Things start to get interesting when you begin to realize that all cash is just a promissory note.  What we think of money is really just our promise that the holder will get something in return for it.

More interesting still is that, if you look at a dollar bill, it no longer says “redeemable in gold or silver.”  Prior to 1933, all dollars were promises of payment in either gold (which was standard) or silver to the holder.  So what happened in 1933?

“What difference does it make how much money you have?  What you do not have amounts to much more.” ~ Seneca

For a more in-depth history, I would recommend the documentary The Money Masters, but suffice to say that the history of America has really been one of banking and trying to avoid central banks, in particular.  The Founding Fathers resisted the Bank of England and wrote into the Constitution the power of Congress to coin money and to regulate its value.  And our country managed to survive well enough without a central bank for over a hundred years.  Since our inception, private international banks have tried to get Congress to give over that power to them and, in 1913, President Woodrow Wilson finally caved with the signing of the Federal Reserve Act.  From then on, the Federal Reserve (a private international bank) would be the sole creator of all the currency used to fund the government, which it lent to us at interest.

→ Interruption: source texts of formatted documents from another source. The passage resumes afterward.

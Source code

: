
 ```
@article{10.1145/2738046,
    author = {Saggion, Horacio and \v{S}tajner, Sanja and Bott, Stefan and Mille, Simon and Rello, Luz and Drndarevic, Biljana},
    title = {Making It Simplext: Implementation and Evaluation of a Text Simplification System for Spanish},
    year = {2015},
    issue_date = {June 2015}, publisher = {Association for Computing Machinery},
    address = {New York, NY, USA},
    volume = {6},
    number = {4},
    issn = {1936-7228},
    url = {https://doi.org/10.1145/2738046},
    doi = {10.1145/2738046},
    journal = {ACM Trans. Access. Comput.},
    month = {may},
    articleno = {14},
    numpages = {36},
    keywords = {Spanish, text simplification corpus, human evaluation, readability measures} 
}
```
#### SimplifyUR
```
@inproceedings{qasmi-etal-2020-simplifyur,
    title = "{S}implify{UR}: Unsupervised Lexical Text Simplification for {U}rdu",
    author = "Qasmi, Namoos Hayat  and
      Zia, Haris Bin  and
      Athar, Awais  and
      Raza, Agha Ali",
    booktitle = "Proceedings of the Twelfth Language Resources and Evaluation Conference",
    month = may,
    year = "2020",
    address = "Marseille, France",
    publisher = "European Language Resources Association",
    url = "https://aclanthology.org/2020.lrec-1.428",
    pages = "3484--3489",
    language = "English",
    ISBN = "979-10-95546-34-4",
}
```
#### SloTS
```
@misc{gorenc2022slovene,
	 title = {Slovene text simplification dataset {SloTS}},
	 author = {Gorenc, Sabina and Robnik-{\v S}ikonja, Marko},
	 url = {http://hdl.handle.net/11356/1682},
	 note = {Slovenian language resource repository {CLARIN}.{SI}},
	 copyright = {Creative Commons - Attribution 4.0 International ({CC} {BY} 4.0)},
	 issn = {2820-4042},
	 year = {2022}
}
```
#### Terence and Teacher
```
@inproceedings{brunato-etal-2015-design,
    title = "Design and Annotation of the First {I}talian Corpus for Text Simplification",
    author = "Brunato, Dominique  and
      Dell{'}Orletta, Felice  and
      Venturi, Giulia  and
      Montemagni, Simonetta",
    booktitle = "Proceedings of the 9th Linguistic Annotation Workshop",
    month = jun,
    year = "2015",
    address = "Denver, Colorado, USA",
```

Prior to 1933, the United States was on a gold standard and most of its currency was backed by gold.  In 1933, President Franklin Delano Roosevelt ordered a seizure of all the gold held by private citizens in an effort to pay off the national debt.  With the signing of HJR 192 on June 5, 1933, the use of promissory notes backed by gold was ended and a new form of currency replaced it: the Federal Reserve Note.

Federal Reserve Notes (which replaced United States Notes) are what’s known as fiat currency.  Fiat means that is isn’t backed by a commodity (like gold), but has value because of government decree.  It has value because the government says it does and will force you to accept it if offered for the payment of any and all debts in the United States.

If you look in the corner of the dollar bill, it says as much.  The word “tender” in this case means “an offer of money.”  It’s an offer of money because it’s only a note, which is a promise of money, not actual money itself.  There is no money.  Roosevelt took it all from us to pay the debt, which we still have hanging over us to this very day.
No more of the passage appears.